## Directions for this task
Count the lines in the data below that have "production" in them, and reply with only that number.

(Items from a data source)
━━━

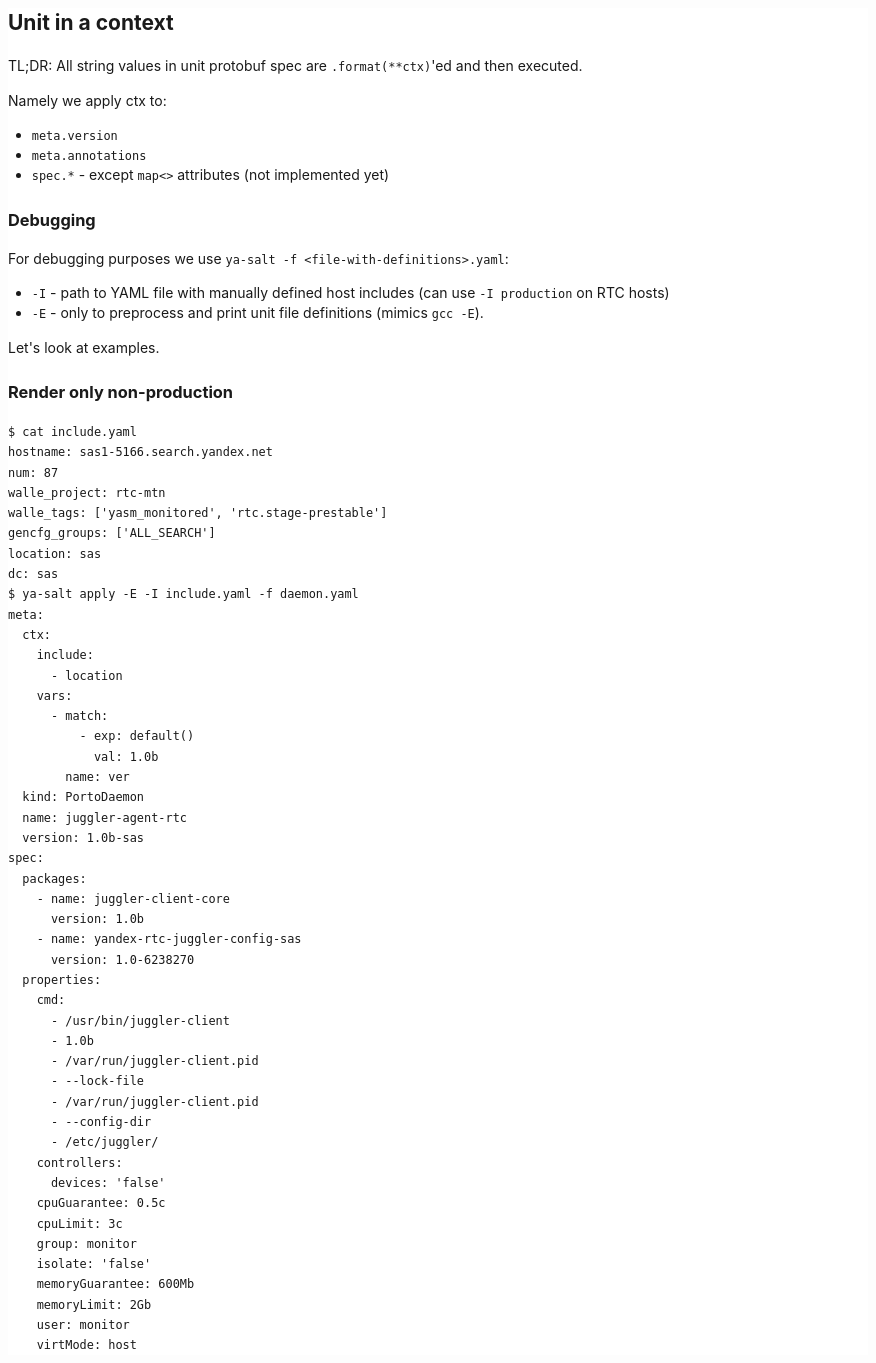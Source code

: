 ## Unit in a context
TL;DR: All string values in unit protobuf spec are `.format(**ctx)`'ed and then executed.

Namely we apply ctx to:
  * `meta.version`
  * `meta.annotations`
  * `spec.*` - except `map<>` attributes (not implemented yet)

### Debugging
For debugging purposes we use `ya-salt -f <file-with-definitions>.yaml`:
  * `-I` - path to YAML file with manually defined host includes (can use `-I production` on RTC hosts)
  * `-E` - only to preprocess and print unit file definitions (mimics `gcc -E`).

Let's look at examples.
### Render only non-production
```shell script
$ cat include.yaml 
hostname: sas1-5166.search.yandex.net
num: 87
walle_project: rtc-mtn
walle_tags: ['yasm_monitored', 'rtc.stage-prestable']
gencfg_groups: ['ALL_SEARCH']
location: sas
dc: sas
$ ya-salt apply -E -I include.yaml -f daemon.yaml
meta:
  ctx:
    include:
      - location
    vars:
      - match:
          - exp: default()
            val: 1.0b
        name: ver
  kind: PortoDaemon
  name: juggler-agent-rtc
  version: 1.0b-sas
spec:
  packages:
    - name: juggler-client-core
      version: 1.0b
    - name: yandex-rtc-juggler-config-sas
      version: 1.0-6238270
  properties:
    cmd:
      - /usr/bin/juggler-client
      - 1.0b
      - /var/run/juggler-client.pid
      - --lock-file
      - /var/run/juggler-client.pid
      - --config-dir
      - /etc/juggler/
    controllers:
      devices: 'false'
    cpuGuarantee: 0.5c
    cpuLimit: 3c
    group: monitor
    isolate: 'false'
    memoryGuarantee: 600Mb
    memoryLimit: 2Gb
    user: monitor
    virtMode: host
```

━━━

## Problem solution
2